Working Memory and School Readiness in Preschool-Aged Children With Sickle Cell Disease

Sickle Cell Disease Clinical Trial

Official title: Working Memory and School Readiness in Preschool-Aged Children With Sickle Cell Disease: Family and Environmental Factors

Status Completed

Clinical Trial Summary

Children with sickle cell disease (SCD) are at risk for neurobehavioral problems because of the impact the disease can have on the central nervous system.
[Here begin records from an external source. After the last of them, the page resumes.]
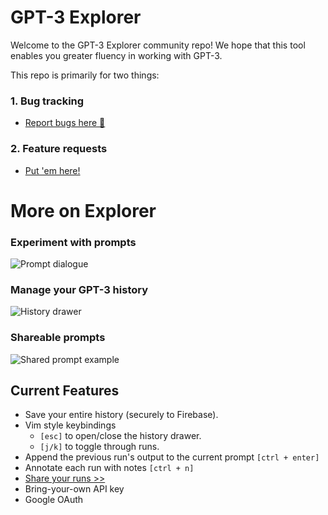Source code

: # GPT-3 Explorer
Welcome to the GPT-3 Explorer community repo!
We hope that this tool enables you greater fluency in working with GPT-3.

This repo is primarily for two things:
### 1. Bug tracking
- [Report bugs here 🐛](https://github.com/relephant-labs/explorer-community/issues/new)

### 2. Feature requests
- [Put 'em here!](https://github.com/relephant-labs/explorer-community/issues/new)

# More on Explorer
### Experiment with prompts
![Prompt dialogue](https://github.com/relephant-labs/explorer-community/blob/master/Screen%20Shot%202020-07-30%20at%2011.50.27%20PM.png?raw=true)

### Manage your GPT-3 history
![History drawer](https://github.com/relephant-labs/explorer-community/blob/master/Screen%20Shot%202020-07-31%20at%2012.01.34%20AM.png?raw=true)

### Shareable prompts
![Shared prompt example](https://github.com/relephant-labs/explorer-community/blob/master/Screen%20Shot%202020-07-30%20at%2011.50.27%20PM.png?raw=true)

## Current Features
- Save your entire history (securely to Firebase).
- Vim style keybindings
    - `[esc]` to open/close the history drawer.
    - `[j/k]` to toggle through runs.
- Append the previous run's output to the current prompt `[ctrl + enter]`
- Annotate each run with notes `[ctrl + n]`
- [Share your runs >>](https://gpt-3-explorer.vercel.app/p/R5WLwJTNWcCP7b0xwvEM)
- Bring-your-own API key
- Google OAuth
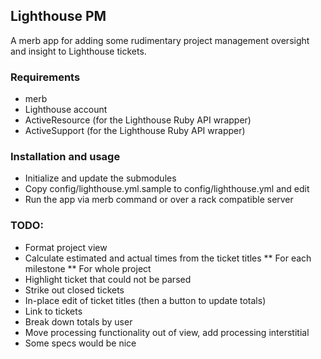 Lighthouse PM
--------------
A merb app for adding some rudimentary project management oversight and insight to Lighthouse tickets.

### Requirements
* merb
* Lighthouse account
* ActiveResource (for the Lighthouse Ruby API wrapper)
* ActiveSupport (for the Lighthouse Ruby API wrapper)

### Installation and usage
* Initialize and update the submodules
* Copy config/lighthouse.yml.sample to config/lighthouse.yml and edit
* Run the app via merb command or over a rack compatible server

### TODO:
* Format project view
* Calculate estimated and actual times from the ticket titles
** For each milestone
** For whole project
* Highlight ticket that could not be parsed
* Strike out closed tickets
* In-place edit of ticket titles (then a button to update totals)
* Link to tickets
* Break down totals by user
* Move processing functionality out of view, add processing interstitial
* Some specs would be nice
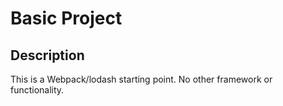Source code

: # Basic Project
## Description
This is a Webpack/lodash starting point. No other framework or functionality.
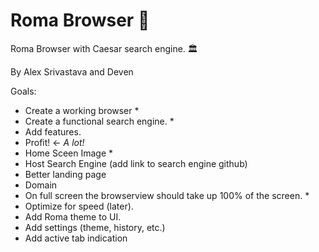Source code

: # Roma Browser 🍅
Roma Browser with Caesar search engine. 🏛

By Alex Srivastava and Deven

Goals:
- Create a working browser *
- Create a functional search engine. *
- Add features.
- Profit! <- *A lot!*
- Home Sceen Image * 
- Host Search Engine (add link to search engine github) 
- Better landing page 
- Domain 
- On full screen the browserview should take up 100% of the screen. *
- Optimize for speed (later). 
- Add Roma theme to UI.
- Add settings (theme, history, etc.)
- Add active tab indication 
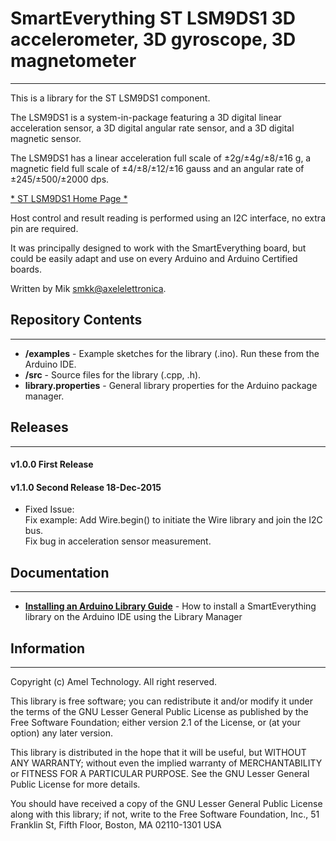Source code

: # SmartEverything ST LSM9DS1  3D accelerometer, 3D gyroscope, 3D magnetometer
----
This is a library for the ST LSM9DS1 component.

The LSM9DS1 is a system-in-package featuring a 3D digital linear acceleration sensor, a 3D
digital angular rate sensor, and a 3D digital magnetic sensor.

The LSM9DS1 has a linear acceleration full scale of ±2g/±4g/±8/±16 g, a
magnetic field full scale of ±4/±8/±12/±16 gauss and an angular rate of
±245/±500/±2000 dps.


[* ST LSM9DS1 Home Page *](http://www.st.com/web/catalog/sense_power/FM89/SC1448/PF259998)

Host control and result reading is performed using an I2C interface, no extra pin are required.

It was principally designed to work with the SmartEverything board, but could
be easily adapt and use on every Arduino and Arduino Certified boards.

Written by Mik <smkk@axelelettronica>.

## Repository Contents
-------------------
* **/examples** - Example sketches for the library (.ino). Run these from the Arduino IDE. 
* **/src** - Source files for the library (.cpp, .h).
* **library.properties** - General library properties for the Arduino package manager.

## Releases
---
#### v1.0.0 First Release
#### v1.1.0 Second Release 18-Dec-2015
* Fixed Issue:<br>
    Fix example: Add Wire.begin() to initiate the Wire library and join the I2C bus.<br>
    Fix bug in acceleration sensor measurement.<br>

## Documentation
--------------
* **[Installing an Arduino Library Guide](http://www.arduino.cc/en/Guide/Libraries#toc3)** - How to install a SmartEverything library on the Arduino IDE using the Library Manager


##  Information
-------------------

Copyright (c) Amel Technology. All right reserved.

This library is free software; you can redistribute it and/or
modify it under the terms of the GNU Lesser General Public
License as published by the Free Software Foundation; either
version 2.1 of the License, or (at your option) any later version.

This library is distributed in the hope that it will be useful,
but WITHOUT ANY WARRANTY; without even the implied warranty of
MERCHANTABILITY or FITNESS FOR A PARTICULAR PURPOSE. See the GNU
Lesser General Public License for more details.

You should have received a copy of the GNU Lesser General Public
License along with this library; if not, write to the Free Software
Foundation, Inc., 51 Franklin St, Fifth Floor, Boston, MA 02110-1301 USA

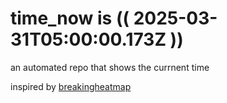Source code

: # time_now is (( 2025-03-31T05:00:00.173Z ))

an automated repo that shows the currnent time

inspired by [breakingheatmap](https://github.com/breakingheatmap/breakingheatmap)
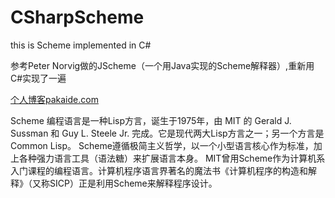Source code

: # CSharpScheme
this is Scheme implemented in C#

参考Peter Norvig做的JScheme（一个用Java实现的Scheme解释器）,重新用C#实现了一遍

[个人博客pakaide.com](https://pakaide.com/)

Scheme 编程语言是一种Lisp方言，诞生于1975年，由 MIT 的 Gerald J. Sussman 和 Guy L. Steele Jr. 完成。它是现代两大Lisp方言之一；另一个方言是Common Lisp。
Scheme遵循极简主义哲学，以一个小型语言核心作为标准，加上各种强力语言工具（语法糖）来扩展语言本身。
MIT曾用Scheme作为计算机系入门课程的编程语言。计算机程序语言界著名的魔法书《计算机程序的构造和解释》（又称SICP）正是利用Scheme来解释程序设计。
Specific impairments in working memory are particularly prevalent in school-aged children with SCD. Working memory is more strongly associated with school readiness and academic success than intellectual ability in the general population. The adverse effects of low socioeconomic status (SES) and poverty on cognition and neurodevelopment emerge early, before children have entered formal education. In addition, they affect language and executive function skills (e.g., working memory) more than other skills. SES is a proxy variable for other risk factors. Higher SES is associated with less parental stress, more supportive parenting practices, and better cognitive stimulation based on the availability of books, computers, and outings.

PRIMARY OBJECTIVE:

• To examine working memory and school readiness in young children with sickle cell disease in comparison to demographically matched control children without sickle cell disease.

SECONDARY OBJECTIVE:

• To examine the relationships of family/environmental factors (caregiver stress, parental responsiveness, and cognitive stimulation in the home) and disease severity to working memory and school readiness skills in preschool-aged children with SCD.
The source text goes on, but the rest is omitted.